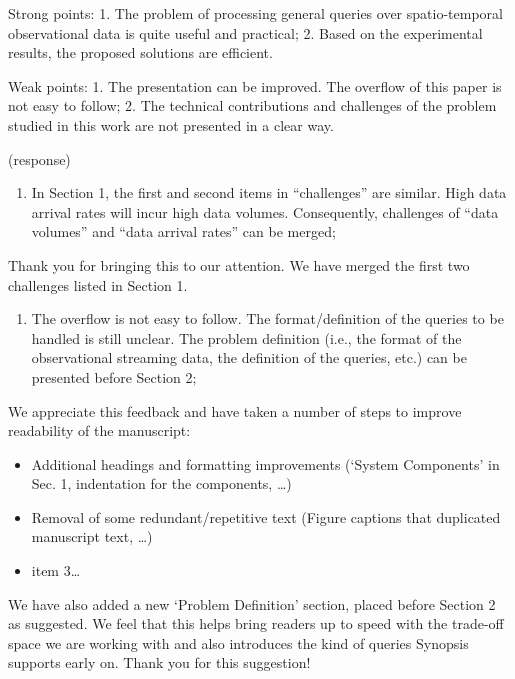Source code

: \documentclass{article}
\begin{document}
Strong points: 1. The problem of processing general queries over
spatio-temporal observational data is quite useful and practical; 2.
Based on the experimental results, the proposed solutions are efficient.

Weak points: 1. The presentation can be improved. The overflow of this
paper is not easy to follow; 2. The technical contributions and
challenges of the problem studied in this work are not presented in a
clear way.

\begin{tcolorbox}
(response)
\end{tcolorbox}

\begin{enumerate}
\def\labelenumi{(\arabic{enumi})}
\item
  In Section 1, the first and second items in ``challenges'' are
  similar. High data arrival rates will incur high data volumes.
  Consequently, challenges of ``data volumes'' and ``data arrival
  rates'' can be merged;
\end{enumerate}

\begin{tcolorbox}
Thank you for bringing this to our attention. We have merged the first
two challenges listed in Section 1.
\end{tcolorbox}

\begin{enumerate}
\def\labelenumi{(\arabic{enumi})}
\setcounter{enumi}{1}
\item
  The overflow is not easy to follow. The format/definition of the
  queries to be handled is still unclear. The problem definition (i.e.,
  the format of the observational streaming data, the definition of the
  queries, etc.) can be presented before Section 2;
\end{enumerate}

\begin{tcolorbox}
We appreciate this feedback and have taken a number of steps to improve
readability of the manuscript:

\begin{itemize}
\item
  Additional headings and formatting improvements (`System Components'
  in Sec. 1, indentation for the components, \ldots{})
\item
  Removal of some redundant/repetitive text (Figure captions that
  duplicated manuscript text, \ldots{})
\item
  item 3\ldots{}
\end{itemize}

We have also added a new `Problem Definition' section, placed before
Section 2 as suggested. We feel that this helps bring readers up to
speed with the trade-off space we are working with and also introduces
the kind of queries Synopsis supports early on. Thank you for this
suggestion!
\end{tcolorbox}
\end{document}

*About this exercise*
Would you please transcribe the listing in full, exactly, while omitting the images?

*Your solution*
Source code

: \documentclass{article}
\begin{document}
Strong points: 1. The problem of processing general queries over
spatio-temporal observational data is quite useful and practical; 2.
Based on the experimental results, the proposed solutions are efficient.

Weak points: 1. The presentation can be improved. The overflow of this
paper is not easy to follow; 2. The technical contributions and
challenges of the problem studied in this work are not presented in a
clear way.

\begin{tcolorbox}
(response)
\end{tcolorbox}

\begin{enumerate}
\def\labelenumi{(\arabic{enumi})}
\item
  In Section 1, the first and second items in ``challenges'' are
  similar. High data arrival rates will incur high data volumes.
  Consequently, challenges of ``data volumes'' and ``data arrival
  rates'' can be merged;
\end{enumerate}

\begin{tcolorbox}
Thank you for bringing this to our attention. We have merged the first
two challenges listed in Section 1.
\end{tcolorbox}

\begin{enumerate}
\def\labelenumi{(\arabic{enumi})}
\setcounter{enumi}{1}
\item
  The overflow is not easy to follow. The format/definition of the
  queries to be handled is still unclear. The problem definition (i.e.,
  the format of the observational streaming data, the definition of the
  queries, etc.) can be presented before Section 2;
\end{enumerate}

\begin{tcolorbox}
We appreciate this feedback and have taken a number of steps to improve
readability of the manuscript:

\begin{itemize}
\item
  Additional headings and formatting improvements (`System Components'
  in Sec. 1, indentation for the components, \ldots{})
\item
  Removal of some redundant/repetitive text (Figure captions that
  duplicated manuscript text, \ldots{})
\item
  item 3\ldots{}
\end{itemize}

We have also added a new `Problem Definition' section, placed before
Section 2 as suggested. We feel that this helps bring readers up to
speed with the trade-off space we are working with and also introduces
the kind of queries Synopsis supports early on. Thank you for this
suggestion!
\end{tcolorbox}
\end{document}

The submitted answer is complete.